Giving away information in the URL
An URL might be accessible even to a person that is not supposed to have access to the actual page it leads to. After all URLs can show up in links all over the web or leak via referer headers. Therefore there should be no sensitive information in the URL.
The Mongo ID contains information about the time the object was created (from the first part). The counter only contains information about in what order objects were created.
The counter also gives away information about how many objects there are in total (see the german tank problem). But so does the Mongo ID, since the last part is a global counter. It starts from a random number, so it conveys less information, but an attacker with lots of URLs can still estimate the total number of documents.
Enumeration attacks
If URLs are sequential it is easy for an attacker to obtain a list of all resources. This is called an enumeration attack.
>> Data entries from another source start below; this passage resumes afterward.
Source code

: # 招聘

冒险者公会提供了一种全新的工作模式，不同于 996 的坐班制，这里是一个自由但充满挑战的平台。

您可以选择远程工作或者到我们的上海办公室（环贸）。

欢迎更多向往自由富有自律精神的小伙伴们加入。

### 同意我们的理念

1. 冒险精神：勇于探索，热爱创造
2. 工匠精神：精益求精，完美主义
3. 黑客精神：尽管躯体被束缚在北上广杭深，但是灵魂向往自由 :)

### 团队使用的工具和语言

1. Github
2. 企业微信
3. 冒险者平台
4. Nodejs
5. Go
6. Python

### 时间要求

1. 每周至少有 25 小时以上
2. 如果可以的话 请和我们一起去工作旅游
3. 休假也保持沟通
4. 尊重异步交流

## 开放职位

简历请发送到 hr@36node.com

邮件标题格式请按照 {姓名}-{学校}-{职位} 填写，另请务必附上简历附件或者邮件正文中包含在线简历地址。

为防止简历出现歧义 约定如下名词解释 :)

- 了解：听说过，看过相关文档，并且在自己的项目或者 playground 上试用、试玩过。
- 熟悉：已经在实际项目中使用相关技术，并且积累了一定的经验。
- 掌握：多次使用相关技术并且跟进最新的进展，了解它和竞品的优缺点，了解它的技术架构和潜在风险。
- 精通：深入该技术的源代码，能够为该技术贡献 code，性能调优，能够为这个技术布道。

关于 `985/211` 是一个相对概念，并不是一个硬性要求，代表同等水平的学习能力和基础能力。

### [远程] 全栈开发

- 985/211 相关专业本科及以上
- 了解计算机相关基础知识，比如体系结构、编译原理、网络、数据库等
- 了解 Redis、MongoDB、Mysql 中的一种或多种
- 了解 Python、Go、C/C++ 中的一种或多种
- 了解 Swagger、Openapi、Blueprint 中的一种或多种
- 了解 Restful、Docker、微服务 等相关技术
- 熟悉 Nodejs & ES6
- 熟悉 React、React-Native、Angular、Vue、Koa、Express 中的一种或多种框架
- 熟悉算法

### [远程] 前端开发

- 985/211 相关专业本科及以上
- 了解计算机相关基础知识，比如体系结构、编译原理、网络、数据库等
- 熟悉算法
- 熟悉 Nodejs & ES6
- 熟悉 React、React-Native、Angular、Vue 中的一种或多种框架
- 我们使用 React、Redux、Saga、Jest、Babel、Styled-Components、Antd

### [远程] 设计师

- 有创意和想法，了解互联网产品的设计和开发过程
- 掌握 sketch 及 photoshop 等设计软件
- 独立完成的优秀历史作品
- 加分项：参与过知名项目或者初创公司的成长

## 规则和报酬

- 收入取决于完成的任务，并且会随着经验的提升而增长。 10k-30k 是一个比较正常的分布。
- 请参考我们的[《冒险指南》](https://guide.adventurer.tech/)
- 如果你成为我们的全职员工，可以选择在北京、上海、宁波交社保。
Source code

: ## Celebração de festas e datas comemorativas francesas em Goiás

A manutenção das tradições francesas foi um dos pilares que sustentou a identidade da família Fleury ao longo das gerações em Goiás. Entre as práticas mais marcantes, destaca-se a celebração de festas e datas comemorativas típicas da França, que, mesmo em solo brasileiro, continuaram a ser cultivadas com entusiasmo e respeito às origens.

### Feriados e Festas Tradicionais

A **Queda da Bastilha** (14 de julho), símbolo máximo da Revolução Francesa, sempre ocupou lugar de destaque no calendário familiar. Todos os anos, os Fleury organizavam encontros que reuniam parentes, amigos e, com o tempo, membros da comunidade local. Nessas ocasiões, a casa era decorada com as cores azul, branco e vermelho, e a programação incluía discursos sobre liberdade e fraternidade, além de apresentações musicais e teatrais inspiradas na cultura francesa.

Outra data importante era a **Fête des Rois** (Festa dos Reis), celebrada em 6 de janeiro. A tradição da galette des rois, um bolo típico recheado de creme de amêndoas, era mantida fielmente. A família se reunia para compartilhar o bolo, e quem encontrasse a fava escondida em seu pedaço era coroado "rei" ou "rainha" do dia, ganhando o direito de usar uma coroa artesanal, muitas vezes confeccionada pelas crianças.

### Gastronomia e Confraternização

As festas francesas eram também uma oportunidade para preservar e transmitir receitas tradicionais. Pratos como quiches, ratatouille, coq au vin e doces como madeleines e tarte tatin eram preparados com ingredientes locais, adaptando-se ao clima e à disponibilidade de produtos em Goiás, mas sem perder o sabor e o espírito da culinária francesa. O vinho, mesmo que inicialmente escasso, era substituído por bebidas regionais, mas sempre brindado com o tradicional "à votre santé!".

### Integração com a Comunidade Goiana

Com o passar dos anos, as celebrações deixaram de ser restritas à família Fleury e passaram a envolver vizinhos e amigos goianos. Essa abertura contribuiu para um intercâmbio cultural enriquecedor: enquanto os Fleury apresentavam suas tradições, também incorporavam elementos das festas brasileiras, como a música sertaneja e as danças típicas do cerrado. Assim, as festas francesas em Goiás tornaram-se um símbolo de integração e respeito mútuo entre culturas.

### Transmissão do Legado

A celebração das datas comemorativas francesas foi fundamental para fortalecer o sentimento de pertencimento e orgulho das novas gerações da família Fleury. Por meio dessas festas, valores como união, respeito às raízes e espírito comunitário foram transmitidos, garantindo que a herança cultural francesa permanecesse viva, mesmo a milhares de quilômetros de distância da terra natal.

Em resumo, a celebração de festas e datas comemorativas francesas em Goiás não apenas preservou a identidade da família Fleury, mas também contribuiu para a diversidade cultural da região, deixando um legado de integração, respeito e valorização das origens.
For the counter this is obviously easy to do. For the Mongo ID it is harder, since you have to guess at what millisecond objects were created. If you have a vague idea around what time objects are created, you could still brute force it.
Conclusion
If you are worried about giving away information about your documents in the URLs or letting users enumerate all documents both approaches are pretty bad. If you are not, both approaches are fine.
A third solution
If the issues above worry you, you could use a random ID instead. Use a large space to decrease the probability of collisions, and have some error handling so that things don't break if you are unlucky.
The ID could either be stored as the _id
(you can override the default) or in a field named url_id
or something like that. Put a unique hash index on it to make lookups fast.